Source: https://www.abarim-publications.com/DictionaryG/ch/ch-l-om-r-o-sfin.html

χλωρος

Abarim Publications' online Biblical Greek Dictionary

χλωρος

The adjective χλωρος (chloros) is usually translated with green — it describes the color of grass (Mark 6:39). It also describes the color of one of the four horses of the apocalypse (Revelation 6:8), but, since red and green are a complementary color pair, the green horse obviously functions to contrast the red one (6:4), just like the black horse (6:5) contrasts the white one (6:2). Some commentators have observed that green horses don't exist, and helpfully imagine a more realistic ashen-grey horse. Anyone familiar with the rest of Revelation would quickly recognize the folly in that (to use a very mild word). The Revelator parades a wild cast of characters and a green horse fits right in (much weirder: the four horses of Revelation are clearly self-similar to the four natural forces, see here for more, and the green horse appears to correlate to the Weak Force, where radioactive decay comes from: hence the green horse trailing Hades and pestilence).

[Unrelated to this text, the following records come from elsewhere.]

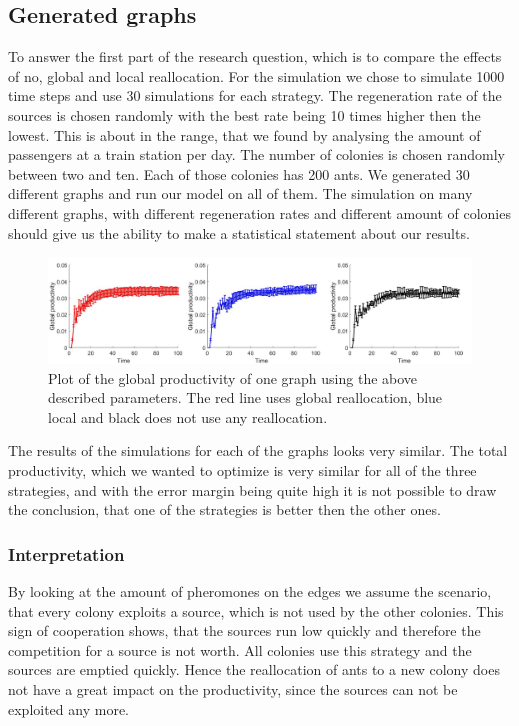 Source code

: \subsection{Generated graphs} \label{results1}
To answer the first part of the research question, which is to compare the effects of no, global and local reallocation. For the simulation we chose to simulate 1000 time steps and use 30 simulations for each strategy. The regeneration rate of the sources is chosen randomly with the best rate being 10 times higher then the lowest. This is about in the range, that we found by analysing the amount of passengers at a train station per day. The number of colonies is chosen randomly between two and ten. Each of those colonies has 200 ants. We generated 30 different graphs and run our model on all of them. The simulation on many different graphs, with different regeneration rates and different amount of colonies should give us the ability to make a statistical statement about our results.

\begin{figure}[H]
	\centering
	\includegraphics[scale=0.5]{globalProductivity.pdf}
	\caption{Plot of the global productivity of one graph using the above described parameters. The red line uses global reallocation, blue local and black does not use any reallocation.}
\end{figure}
The results of the simulations for each of the graphs looks very similar. The total productivity, which we wanted to optimize is very similar for all of the three strategies, and with the error margin being quite high it is not possible to draw the conclusion, that one of the strategies is better then the other ones. 
\subsubsection{Interpretation}
By looking at the amount of pheromones on the edges we assume the scenario, that every colony exploits a source, which is not used by the other colonies. This sign of cooperation shows, that the sources run low quickly and therefore the competition for a source is not worth. All colonies use this strategy and the sources are emptied quickly. Hence the reallocation of ants to a new colony does not have a great impact on the productivity, since the sources can not be exploited any more.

It must be remembered that color protocols in antiquity differed strongly with those of ours. Homer famously spoke of the sea being wine-faced (οινοπσ, oinops, from οινος, oinos, wine, and ωψ, ops, meaning eye or face), evidently not so much to describe it as dark or red but rather as wild and lawless as a wine-addled drunkard. He likewise spoke of "green" honey (μελι, meli; Il.11.631) and Sophocles even mentioned "green" sand, in an obvious contrast to the wine-red sea.

Our adjective χλωρος (chloros) appears to derive from the same Proto-Indo-European root "ghelh-" from which English gets words like gold and glitter, and German the words Gelb (yellow) and Geld (money). This has emboldened some translators to interpret our adjective χλωρος (chloros) as "greenish-yellow" or "pale-yellow" but the overwhelming usage of this word in the classics points toward a core meaning of fresh, young, juicy, and hence anything feeble, wet-behind-the-ears, cowardly, easily frightened or bent like a sprig with any prevailing breeze. This in turn implies that Homer didn't describe the honey as green or goldy-yellowy but rather as fresh and highly liquid, as opposed to old, congealed and crystalized or even processed and fermented. A similar fresh and sweet drink was γλευκος (gleukos), a kind of sweet and non-alcoholic wine.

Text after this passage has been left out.